Businesses Go Where Taxes are Lower
Businesses will set up shop where the tax laws are more favorable to them.
And in other news, water is wet. Maybe it would seem obvious to most that people will be motivated by lower tax rates. However, if you listen to some on the left, especially locally, this isn’t true. But how do you argue it when it comes straight from the horse’s mouth?
“We set up in Luxembourg because of the favorable taxes,” said Robert Hatta, who helped oversee Apple’s iTunes retail marketing and sales for European markets until 2007.
A New York Times article today “How Apple Sidesteps Billions In Taxes” tells much of the story and explains some of the various ways that Apple has chosen various places around the world to open offices, strictly due to the favorable tax laws. One of their offices has as few as twelve people assigned to it, but records revenues of one billion dollars a year.

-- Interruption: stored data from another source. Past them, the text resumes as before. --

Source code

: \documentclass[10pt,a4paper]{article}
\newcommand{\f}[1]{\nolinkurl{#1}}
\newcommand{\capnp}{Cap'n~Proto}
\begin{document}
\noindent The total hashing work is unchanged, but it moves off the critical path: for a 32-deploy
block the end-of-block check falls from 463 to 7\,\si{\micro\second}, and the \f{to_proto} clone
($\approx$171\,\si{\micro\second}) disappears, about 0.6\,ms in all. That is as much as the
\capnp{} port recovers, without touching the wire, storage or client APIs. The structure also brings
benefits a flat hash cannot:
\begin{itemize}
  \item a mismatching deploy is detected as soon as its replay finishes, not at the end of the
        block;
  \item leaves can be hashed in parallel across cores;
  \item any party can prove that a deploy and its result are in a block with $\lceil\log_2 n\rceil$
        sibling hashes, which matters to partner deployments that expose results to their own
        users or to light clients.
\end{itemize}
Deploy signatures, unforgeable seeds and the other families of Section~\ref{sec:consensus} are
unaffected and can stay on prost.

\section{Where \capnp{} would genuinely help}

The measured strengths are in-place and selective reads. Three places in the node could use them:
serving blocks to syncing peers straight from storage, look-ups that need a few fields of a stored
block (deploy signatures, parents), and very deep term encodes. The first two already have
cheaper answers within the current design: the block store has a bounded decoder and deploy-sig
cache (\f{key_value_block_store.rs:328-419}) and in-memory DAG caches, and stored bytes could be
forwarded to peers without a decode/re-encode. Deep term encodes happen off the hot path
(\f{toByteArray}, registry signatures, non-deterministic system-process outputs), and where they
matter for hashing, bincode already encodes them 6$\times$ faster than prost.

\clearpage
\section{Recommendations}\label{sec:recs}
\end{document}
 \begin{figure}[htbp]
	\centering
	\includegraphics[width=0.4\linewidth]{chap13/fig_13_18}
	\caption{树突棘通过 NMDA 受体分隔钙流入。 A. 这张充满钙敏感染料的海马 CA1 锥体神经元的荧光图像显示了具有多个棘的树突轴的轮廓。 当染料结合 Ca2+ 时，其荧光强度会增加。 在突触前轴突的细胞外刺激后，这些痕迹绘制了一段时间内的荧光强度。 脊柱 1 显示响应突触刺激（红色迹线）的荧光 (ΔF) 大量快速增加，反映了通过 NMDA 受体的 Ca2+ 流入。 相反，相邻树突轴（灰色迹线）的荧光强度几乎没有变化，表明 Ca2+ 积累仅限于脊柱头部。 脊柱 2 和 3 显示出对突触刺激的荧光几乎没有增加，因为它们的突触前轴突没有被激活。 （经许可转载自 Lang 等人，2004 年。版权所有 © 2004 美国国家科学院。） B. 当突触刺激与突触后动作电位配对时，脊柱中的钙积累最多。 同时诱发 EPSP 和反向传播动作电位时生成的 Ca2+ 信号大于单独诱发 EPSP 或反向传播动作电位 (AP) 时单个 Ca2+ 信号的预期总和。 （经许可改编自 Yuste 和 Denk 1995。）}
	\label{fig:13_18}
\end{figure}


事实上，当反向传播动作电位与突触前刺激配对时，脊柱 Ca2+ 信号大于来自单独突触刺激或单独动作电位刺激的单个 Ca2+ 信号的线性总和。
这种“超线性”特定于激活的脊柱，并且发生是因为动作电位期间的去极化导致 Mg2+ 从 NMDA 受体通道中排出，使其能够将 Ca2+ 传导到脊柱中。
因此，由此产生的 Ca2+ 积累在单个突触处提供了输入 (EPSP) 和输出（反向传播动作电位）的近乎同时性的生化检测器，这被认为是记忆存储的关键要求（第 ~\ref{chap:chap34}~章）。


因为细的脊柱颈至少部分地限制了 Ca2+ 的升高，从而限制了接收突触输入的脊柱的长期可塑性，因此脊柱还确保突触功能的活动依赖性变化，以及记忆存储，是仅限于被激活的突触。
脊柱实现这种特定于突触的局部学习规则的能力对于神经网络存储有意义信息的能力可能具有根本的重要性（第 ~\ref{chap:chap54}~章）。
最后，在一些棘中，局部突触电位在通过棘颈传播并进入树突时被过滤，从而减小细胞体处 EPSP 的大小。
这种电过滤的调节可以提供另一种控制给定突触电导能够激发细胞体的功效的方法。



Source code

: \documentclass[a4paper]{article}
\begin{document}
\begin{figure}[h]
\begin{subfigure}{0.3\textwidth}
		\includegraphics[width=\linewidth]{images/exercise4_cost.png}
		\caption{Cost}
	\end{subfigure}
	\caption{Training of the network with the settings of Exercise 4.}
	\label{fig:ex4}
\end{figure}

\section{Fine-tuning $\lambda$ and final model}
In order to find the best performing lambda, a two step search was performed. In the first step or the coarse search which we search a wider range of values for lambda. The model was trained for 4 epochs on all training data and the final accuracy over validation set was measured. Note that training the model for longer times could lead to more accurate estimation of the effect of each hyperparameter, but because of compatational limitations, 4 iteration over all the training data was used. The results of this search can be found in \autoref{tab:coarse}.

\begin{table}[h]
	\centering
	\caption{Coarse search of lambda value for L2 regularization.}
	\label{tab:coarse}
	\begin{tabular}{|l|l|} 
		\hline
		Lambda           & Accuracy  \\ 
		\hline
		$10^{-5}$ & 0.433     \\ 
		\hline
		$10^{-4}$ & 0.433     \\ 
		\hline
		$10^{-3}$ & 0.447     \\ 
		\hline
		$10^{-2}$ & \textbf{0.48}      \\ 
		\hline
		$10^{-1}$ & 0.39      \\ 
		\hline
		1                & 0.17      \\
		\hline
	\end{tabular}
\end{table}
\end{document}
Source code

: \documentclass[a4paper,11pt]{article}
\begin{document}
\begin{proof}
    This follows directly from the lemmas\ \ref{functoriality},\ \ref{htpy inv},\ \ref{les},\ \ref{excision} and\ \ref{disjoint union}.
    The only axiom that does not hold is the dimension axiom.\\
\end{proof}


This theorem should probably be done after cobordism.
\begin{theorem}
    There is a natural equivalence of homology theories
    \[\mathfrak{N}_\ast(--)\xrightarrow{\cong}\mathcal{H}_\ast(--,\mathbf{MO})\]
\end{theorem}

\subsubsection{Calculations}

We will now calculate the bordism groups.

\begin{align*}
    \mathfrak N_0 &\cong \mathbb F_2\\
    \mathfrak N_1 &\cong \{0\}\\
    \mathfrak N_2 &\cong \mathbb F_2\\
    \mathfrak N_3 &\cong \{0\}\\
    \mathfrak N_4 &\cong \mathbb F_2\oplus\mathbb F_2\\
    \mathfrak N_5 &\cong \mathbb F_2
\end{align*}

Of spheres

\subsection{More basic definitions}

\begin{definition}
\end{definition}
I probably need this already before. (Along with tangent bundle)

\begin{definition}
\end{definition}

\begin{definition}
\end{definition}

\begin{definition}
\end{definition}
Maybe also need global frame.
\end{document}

It’s not just international either. The California company even plays states off against each other.
Apple’s headquarters are in Cupertino, Calif. By putting an office in Reno, just 200 miles away, to collect and invest the company’s profits, Apple sidesteps state income taxes on some of those gains.
California’s corporate tax rate is 8.84 percent. Nevada’s? Zero.
If this can happen in a state as large as California, where 200 miles to Reno is considered “nearby”, then can the same happen here where a 200 mile radius can land you in any of seven different states? Of course it can. It does! But yet, we still have those on the left who want to continually increase tax rates on businesses and further drive them away from Rhode Island.
It’s also interesting to see the outrage against Apple for paying so little in taxes or paying it to foreign countries or a state other than California, where they’re headquartered. The NYT spoke with DeAnza College President Brian Murphy, as DeAnza is a nearby neighbor in Apple’s hometown of Cupertino.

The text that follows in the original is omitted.